RECORDS PROVIDED START

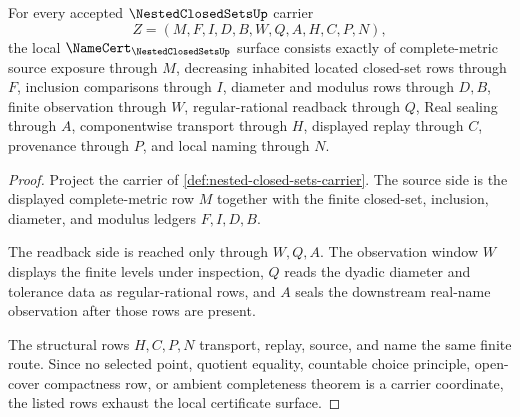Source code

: \begin{theorem}
\label{thm:nested-closed-sets-namecert-obligations}
For every accepted $\NestedClosedSetsUp$ carrier
$$
Z=(M,F,I,D,B,W,Q,A,H,C,P,N),
$$
the local $\NameCert_{\NestedClosedSetsUp}$ surface consists exactly of complete-metric source exposure through $M$, decreasing inhabited located closed-set rows through $F$, inclusion comparisons through $I$, diameter and modulus rows through $D,B$, finite observation through $W$, regular-rational readback through $Q$, Real sealing through $A$, componentwise transport through $H$, displayed replay through $C$, provenance through $P$, and local naming through $N$.
\end{theorem}
\begin{proof}
Project the carrier of \autoref{def:nested-closed-sets-carrier}. The source side is the displayed complete-metric row $M$ together with the finite closed-set, inclusion, diameter, and modulus ledgers $F,I,D,B$.

The readback side is reached only through $W,Q,A$. The observation window $W$ displays the finite levels under inspection, $Q$ reads the dyadic diameter and tolerance data as regular-rational rows, and $A$ seals the downstream real-name observation after those rows are present.

The structural rows $H,C,P,N$ transport, replay, source, and name the same finite route. Since no selected point, quotient equality, countable choice principle, open-cover compactness row, or ambient completeness theorem is a carrier coordinate, the listed rows exhaust the local certificate surface.
\end{proof}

RECORDS PROVIDED END

#### [TASK STATEMENT]
A faithful copy of the records above, without images, is what to give back.

#### [ANSWER SPACE]
Source code

: \begin{theorem}
\label{thm:nested-closed-sets-namecert-obligations}
For every accepted $\NestedClosedSetsUp$ carrier
$$
Z=(M,F,I,D,B,W,Q,A,H,C,P,N),
$$
the local $\NameCert_{\NestedClosedSetsUp}$ surface consists exactly of complete-metric source exposure through $M$, decreasing inhabited located closed-set rows through $F$, inclusion comparisons through $I$, diameter and modulus rows through $D,B$, finite observation through $W$, regular-rational readback through $Q$, Real sealing through $A$, componentwise transport through $H$, displayed replay through $C$, provenance through $P$, and local naming through $N$.
\end{theorem}
\begin{proof}
Project the carrier of \autoref{def:nested-closed-sets-carrier}. The source side is the displayed complete-metric row $M$ together with the finite closed-set, inclusion, diameter, and modulus ledgers $F,I,D,B$.

The readback side is reached only through $W,Q,A$. The observation window $W$ displays the finite levels under inspection, $Q$ reads the dyadic diameter and tolerance data as regular-rational rows, and $A$ seals the downstream real-name observation after those rows are present.

The structural rows $H,C,P,N$ transport, replay, source, and name the same finite route. Since no selected point, quotient equality, countable choice principle, open-cover compactness row, or ambient completeness theorem is a carrier coordinate, the listed rows exhaust the local certificate surface.
\end{proof}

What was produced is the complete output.